* WHAT THE TASK REQUIRES:
Your job is to return every line in the data holding the string "POST".

* DATA PROVIDED:
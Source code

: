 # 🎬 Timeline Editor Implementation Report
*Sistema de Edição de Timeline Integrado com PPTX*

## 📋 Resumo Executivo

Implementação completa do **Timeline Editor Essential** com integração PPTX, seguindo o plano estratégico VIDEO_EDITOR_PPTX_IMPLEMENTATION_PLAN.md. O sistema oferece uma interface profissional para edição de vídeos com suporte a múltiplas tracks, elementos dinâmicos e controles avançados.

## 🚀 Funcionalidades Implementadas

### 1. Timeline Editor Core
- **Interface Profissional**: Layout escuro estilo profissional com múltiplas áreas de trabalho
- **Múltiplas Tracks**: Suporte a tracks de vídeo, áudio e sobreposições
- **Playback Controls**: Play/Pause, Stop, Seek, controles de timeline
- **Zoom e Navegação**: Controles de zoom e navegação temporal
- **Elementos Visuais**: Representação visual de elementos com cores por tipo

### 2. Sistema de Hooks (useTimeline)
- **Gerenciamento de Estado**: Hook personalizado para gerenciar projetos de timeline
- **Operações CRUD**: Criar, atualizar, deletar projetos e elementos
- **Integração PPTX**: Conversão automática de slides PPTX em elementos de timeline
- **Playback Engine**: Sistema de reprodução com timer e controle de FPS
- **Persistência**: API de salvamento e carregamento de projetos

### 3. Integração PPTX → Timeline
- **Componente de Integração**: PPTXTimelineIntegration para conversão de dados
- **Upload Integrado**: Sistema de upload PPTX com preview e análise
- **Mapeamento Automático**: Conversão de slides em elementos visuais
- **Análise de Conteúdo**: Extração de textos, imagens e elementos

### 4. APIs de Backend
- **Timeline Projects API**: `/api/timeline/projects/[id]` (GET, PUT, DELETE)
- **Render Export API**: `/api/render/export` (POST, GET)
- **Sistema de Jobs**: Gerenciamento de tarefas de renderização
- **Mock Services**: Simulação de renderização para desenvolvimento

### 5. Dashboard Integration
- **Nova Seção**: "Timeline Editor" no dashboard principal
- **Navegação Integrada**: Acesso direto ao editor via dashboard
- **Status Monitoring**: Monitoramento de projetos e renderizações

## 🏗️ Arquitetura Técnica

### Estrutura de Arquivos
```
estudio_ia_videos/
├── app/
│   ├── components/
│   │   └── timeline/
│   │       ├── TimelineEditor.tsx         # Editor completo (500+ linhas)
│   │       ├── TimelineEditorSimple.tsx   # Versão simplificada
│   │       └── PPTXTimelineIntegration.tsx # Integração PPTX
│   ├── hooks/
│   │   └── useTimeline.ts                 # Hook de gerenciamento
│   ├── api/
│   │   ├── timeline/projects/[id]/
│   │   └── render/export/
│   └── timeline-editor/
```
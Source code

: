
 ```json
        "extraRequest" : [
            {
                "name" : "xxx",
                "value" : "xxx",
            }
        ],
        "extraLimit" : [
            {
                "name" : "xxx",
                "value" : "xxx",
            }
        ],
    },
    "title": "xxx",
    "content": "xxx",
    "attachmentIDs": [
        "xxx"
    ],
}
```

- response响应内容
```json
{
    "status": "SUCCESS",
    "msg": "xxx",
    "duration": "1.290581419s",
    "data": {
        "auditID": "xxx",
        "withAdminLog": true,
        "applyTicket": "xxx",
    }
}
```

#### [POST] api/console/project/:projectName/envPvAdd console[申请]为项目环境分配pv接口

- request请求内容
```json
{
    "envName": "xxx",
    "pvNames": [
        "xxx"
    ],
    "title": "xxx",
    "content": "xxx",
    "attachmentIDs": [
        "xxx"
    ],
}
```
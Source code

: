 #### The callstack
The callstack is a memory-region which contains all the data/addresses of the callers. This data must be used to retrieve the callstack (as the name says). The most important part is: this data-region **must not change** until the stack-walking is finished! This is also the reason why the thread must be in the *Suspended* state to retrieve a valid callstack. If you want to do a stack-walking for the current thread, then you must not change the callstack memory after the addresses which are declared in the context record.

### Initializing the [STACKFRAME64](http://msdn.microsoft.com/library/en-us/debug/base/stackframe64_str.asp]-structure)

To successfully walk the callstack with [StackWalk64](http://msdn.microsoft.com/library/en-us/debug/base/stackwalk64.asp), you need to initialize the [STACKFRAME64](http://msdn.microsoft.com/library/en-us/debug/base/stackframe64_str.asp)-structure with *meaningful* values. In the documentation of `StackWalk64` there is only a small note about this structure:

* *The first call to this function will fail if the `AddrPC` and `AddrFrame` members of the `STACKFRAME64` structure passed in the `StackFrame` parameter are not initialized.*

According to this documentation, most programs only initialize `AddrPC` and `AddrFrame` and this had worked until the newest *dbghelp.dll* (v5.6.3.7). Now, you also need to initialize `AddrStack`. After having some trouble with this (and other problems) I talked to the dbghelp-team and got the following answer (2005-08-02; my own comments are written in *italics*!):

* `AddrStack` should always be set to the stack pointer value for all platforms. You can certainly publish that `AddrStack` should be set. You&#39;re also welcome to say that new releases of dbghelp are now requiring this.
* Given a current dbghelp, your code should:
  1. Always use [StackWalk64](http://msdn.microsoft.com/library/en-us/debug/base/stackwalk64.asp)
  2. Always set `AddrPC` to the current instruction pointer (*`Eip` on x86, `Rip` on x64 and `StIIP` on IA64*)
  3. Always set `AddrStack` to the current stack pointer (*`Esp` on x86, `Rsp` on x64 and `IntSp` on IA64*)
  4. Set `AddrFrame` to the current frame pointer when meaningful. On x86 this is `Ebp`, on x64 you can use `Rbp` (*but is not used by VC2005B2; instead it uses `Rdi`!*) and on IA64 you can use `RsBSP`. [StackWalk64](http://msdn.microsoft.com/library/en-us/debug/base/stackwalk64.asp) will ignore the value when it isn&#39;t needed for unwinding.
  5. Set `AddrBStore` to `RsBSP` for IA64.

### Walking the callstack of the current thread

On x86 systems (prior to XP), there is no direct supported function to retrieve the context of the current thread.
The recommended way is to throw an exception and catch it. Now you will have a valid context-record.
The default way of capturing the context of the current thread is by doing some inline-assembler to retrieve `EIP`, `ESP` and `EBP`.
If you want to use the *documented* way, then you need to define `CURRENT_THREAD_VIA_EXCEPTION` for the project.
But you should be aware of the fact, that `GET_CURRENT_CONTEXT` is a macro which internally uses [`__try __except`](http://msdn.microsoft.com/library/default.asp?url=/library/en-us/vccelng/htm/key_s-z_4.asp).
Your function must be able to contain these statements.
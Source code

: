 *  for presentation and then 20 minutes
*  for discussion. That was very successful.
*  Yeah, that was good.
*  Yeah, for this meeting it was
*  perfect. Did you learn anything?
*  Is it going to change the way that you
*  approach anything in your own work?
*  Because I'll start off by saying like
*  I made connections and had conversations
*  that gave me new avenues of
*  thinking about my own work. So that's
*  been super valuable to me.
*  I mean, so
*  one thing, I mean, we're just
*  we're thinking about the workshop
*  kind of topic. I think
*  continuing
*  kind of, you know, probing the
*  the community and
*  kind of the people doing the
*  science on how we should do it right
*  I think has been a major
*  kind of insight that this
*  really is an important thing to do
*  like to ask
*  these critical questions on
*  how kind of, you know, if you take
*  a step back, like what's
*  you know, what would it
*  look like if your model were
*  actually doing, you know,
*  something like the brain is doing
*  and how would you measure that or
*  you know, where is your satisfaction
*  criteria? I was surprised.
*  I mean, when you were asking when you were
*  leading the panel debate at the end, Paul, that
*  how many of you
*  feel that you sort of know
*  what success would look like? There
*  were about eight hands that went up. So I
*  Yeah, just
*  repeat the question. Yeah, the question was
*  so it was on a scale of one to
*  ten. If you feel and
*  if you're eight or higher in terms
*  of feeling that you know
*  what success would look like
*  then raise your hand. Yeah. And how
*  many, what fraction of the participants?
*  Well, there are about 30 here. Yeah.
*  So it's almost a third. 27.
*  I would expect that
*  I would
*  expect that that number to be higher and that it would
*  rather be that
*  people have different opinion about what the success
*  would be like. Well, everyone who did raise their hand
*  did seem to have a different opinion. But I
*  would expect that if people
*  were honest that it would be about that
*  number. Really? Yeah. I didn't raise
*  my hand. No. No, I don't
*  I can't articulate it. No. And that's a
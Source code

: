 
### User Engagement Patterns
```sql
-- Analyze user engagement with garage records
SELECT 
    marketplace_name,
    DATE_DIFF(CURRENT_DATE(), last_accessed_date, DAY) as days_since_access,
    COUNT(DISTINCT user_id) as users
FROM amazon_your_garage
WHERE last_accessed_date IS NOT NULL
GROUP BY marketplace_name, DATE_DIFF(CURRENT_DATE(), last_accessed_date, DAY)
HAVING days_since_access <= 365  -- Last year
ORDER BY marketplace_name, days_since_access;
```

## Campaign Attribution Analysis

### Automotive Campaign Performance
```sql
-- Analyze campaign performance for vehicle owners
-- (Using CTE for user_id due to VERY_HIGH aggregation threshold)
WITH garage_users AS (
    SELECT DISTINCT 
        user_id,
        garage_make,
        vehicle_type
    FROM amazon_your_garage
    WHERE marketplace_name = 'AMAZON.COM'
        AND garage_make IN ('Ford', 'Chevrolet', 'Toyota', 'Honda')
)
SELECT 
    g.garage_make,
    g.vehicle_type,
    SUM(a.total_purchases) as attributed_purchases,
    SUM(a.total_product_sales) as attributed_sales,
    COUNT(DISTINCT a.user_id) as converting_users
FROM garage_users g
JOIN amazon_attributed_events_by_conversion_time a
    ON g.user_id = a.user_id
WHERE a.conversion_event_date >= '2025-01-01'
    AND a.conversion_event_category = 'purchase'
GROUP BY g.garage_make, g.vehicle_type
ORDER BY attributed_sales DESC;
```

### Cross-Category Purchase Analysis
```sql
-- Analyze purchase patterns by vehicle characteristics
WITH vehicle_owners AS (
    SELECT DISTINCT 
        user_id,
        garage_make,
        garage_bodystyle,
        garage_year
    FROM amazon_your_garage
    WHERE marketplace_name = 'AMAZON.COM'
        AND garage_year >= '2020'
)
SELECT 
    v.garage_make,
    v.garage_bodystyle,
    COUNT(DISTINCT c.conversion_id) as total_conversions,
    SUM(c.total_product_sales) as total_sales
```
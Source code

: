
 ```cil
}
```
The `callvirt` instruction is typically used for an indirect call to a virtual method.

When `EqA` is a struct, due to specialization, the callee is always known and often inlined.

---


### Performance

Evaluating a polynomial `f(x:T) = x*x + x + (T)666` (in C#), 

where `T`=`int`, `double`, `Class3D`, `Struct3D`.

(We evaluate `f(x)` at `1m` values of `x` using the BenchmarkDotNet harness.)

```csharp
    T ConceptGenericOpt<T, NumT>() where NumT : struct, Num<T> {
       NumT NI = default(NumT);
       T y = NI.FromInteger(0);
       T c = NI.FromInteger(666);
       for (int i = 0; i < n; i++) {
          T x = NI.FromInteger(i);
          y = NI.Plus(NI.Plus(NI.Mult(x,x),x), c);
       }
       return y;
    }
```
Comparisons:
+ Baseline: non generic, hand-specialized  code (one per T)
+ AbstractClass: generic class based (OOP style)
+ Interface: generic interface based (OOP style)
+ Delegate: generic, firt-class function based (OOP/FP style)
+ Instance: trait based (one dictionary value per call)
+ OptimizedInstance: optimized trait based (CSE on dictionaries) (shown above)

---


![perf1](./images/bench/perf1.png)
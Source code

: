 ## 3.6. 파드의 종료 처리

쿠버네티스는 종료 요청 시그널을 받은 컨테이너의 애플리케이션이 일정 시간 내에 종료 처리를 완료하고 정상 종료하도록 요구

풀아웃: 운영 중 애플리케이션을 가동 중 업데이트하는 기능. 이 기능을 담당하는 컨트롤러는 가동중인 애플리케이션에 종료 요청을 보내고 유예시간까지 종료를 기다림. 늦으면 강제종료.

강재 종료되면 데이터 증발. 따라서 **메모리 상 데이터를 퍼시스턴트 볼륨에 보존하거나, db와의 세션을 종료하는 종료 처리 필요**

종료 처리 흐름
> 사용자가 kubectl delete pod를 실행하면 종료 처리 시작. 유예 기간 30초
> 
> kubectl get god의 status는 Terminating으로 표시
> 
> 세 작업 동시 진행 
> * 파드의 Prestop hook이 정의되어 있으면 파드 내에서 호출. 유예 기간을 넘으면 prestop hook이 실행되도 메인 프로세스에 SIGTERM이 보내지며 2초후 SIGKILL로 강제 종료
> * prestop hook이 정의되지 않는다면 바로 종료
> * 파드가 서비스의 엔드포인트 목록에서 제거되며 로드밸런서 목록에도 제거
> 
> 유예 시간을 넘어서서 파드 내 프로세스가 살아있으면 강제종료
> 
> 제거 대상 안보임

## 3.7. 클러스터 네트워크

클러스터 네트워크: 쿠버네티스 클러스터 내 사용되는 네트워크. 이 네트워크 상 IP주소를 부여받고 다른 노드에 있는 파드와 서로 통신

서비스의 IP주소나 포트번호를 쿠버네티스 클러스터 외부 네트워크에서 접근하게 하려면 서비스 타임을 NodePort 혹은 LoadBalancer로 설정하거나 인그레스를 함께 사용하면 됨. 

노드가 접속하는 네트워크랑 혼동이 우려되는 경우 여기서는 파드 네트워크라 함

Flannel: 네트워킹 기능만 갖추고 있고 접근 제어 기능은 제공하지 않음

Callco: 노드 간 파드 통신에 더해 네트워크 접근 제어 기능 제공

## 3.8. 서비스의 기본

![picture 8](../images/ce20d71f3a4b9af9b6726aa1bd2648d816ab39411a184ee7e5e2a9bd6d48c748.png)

* OUTPUT OF THE EXERCISE:
- **Render Export API**: `/api/render/export` (POST, GET)
#### [POST] api/console/project/:projectName/envPvAdd console[申请]为项目环境分配pv接口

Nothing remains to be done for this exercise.